Give again, word for word, each line below starting at the one that contains "The flat text PG" and ending at the one that contains "the node ID.".
--- START ---
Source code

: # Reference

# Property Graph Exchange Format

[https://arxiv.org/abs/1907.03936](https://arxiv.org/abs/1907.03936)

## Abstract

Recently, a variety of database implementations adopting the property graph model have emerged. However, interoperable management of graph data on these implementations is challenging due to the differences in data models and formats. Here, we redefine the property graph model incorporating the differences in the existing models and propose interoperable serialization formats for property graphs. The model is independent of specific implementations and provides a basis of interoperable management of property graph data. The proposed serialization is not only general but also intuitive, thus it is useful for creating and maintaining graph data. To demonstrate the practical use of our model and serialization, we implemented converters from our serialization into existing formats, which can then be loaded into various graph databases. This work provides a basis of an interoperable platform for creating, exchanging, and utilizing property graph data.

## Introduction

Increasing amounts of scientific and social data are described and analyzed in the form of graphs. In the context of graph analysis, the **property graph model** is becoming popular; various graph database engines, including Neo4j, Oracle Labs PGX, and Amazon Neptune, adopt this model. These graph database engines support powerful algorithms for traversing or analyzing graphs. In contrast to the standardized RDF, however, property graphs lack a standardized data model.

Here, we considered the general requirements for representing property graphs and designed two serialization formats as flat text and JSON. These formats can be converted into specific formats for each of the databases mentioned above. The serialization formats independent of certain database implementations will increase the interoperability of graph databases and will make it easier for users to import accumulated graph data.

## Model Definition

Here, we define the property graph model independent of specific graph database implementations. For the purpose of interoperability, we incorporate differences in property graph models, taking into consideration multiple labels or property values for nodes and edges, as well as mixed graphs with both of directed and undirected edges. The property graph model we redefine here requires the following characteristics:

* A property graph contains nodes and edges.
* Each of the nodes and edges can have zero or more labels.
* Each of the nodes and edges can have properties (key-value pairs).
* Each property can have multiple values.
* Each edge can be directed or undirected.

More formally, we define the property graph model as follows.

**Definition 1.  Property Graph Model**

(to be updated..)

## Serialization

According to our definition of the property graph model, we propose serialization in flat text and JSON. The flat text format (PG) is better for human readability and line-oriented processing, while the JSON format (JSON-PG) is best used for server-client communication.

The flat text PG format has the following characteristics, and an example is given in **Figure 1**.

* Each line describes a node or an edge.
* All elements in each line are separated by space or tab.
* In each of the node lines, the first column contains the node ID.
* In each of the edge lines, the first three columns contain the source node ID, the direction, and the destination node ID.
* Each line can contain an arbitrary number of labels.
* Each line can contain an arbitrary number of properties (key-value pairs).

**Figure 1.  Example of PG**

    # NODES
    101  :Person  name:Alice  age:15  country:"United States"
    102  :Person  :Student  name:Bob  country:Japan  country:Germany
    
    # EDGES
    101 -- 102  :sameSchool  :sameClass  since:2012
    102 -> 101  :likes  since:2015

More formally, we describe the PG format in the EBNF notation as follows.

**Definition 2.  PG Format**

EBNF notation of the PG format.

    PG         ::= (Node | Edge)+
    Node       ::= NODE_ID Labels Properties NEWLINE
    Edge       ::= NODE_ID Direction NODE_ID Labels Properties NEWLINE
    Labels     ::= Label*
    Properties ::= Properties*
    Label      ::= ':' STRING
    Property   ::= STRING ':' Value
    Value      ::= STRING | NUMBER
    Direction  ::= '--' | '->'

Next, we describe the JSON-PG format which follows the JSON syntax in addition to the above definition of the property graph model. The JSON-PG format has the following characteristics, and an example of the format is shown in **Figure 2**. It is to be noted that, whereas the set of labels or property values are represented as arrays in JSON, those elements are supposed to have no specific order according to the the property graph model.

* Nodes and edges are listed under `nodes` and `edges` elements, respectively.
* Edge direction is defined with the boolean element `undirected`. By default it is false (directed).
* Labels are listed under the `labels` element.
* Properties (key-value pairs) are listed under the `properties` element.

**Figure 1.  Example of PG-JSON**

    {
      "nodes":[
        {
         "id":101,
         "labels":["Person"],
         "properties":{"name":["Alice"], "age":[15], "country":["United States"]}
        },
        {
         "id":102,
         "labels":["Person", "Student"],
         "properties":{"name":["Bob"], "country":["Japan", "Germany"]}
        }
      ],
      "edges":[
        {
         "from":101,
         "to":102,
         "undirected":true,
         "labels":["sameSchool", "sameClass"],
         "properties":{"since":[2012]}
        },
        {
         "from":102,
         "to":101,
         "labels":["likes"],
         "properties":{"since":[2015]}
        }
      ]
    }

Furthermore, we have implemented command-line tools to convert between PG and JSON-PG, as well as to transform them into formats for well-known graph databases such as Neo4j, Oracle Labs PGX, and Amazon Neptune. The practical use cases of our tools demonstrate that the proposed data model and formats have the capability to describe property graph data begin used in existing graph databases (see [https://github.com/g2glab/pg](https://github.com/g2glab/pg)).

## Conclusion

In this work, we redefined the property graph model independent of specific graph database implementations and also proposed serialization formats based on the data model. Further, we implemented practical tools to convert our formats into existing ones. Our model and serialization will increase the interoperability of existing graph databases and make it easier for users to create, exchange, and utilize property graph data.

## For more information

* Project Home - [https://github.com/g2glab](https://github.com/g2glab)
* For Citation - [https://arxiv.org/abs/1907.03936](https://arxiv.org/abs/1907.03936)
--- END ---
-- RESPONSE --
The flat text PG format has the following characteristics, and an example is given in **Figure 1**.

* Each line describes a node or an edge.
* All elements in each line are separated by space or tab.
* In each of the node lines, the first column contains the node ID.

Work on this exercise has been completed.